Task:
In the listing below, find the line that contains "Zaimplementowano nowe ważne" and the line that contains "synchronizowane ze Źródłami". Quote both and every line between them, exactly, and nothing more.

Stored data:
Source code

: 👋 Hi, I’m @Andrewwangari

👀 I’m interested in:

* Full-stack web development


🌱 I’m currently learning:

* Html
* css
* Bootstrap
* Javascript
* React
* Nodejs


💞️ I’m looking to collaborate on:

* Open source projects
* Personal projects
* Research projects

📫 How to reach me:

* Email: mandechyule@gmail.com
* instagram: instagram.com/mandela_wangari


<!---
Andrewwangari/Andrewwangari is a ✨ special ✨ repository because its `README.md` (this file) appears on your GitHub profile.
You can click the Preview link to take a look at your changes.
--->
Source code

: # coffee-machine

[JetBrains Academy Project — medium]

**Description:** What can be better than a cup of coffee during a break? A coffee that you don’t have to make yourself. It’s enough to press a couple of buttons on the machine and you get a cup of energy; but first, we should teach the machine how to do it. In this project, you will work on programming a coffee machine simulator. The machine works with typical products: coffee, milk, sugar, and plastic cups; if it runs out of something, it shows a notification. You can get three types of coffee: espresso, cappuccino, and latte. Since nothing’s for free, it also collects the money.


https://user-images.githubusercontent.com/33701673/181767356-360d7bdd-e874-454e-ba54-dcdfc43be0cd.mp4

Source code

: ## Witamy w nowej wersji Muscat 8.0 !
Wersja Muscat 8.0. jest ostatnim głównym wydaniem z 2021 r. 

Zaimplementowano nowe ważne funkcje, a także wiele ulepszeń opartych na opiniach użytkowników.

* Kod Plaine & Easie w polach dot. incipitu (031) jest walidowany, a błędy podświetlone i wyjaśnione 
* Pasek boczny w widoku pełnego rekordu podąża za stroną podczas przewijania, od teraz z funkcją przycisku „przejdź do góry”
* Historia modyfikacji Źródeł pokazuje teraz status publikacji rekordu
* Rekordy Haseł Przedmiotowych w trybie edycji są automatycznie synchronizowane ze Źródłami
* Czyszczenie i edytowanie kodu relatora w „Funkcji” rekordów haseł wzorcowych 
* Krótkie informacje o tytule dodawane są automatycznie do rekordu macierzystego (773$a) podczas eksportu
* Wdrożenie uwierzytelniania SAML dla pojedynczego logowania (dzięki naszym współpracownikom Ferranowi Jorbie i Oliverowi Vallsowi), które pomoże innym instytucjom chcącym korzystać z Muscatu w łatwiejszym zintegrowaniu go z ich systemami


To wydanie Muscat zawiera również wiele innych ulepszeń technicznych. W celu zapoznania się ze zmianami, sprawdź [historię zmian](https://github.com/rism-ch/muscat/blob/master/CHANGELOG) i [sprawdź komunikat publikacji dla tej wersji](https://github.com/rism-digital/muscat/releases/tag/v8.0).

Response:
Zaimplementowano nowe ważne funkcje, a także wiele ulepszeń opartych na opiniach użytkowników.

* Kod Plaine & Easie w polach dot. incipitu (031) jest walidowany, a błędy podświetlone i wyjaśnione 
* Pasek boczny w widoku pełnego rekordu podąża za stroną podczas przewijania, od teraz z funkcją przycisku „przejdź do góry”
* Historia modyfikacji Źródeł pokazuje teraz status publikacji rekordu
* Rekordy Haseł Przedmiotowych w trybie edycji są automatycznie synchronizowane ze Źródłami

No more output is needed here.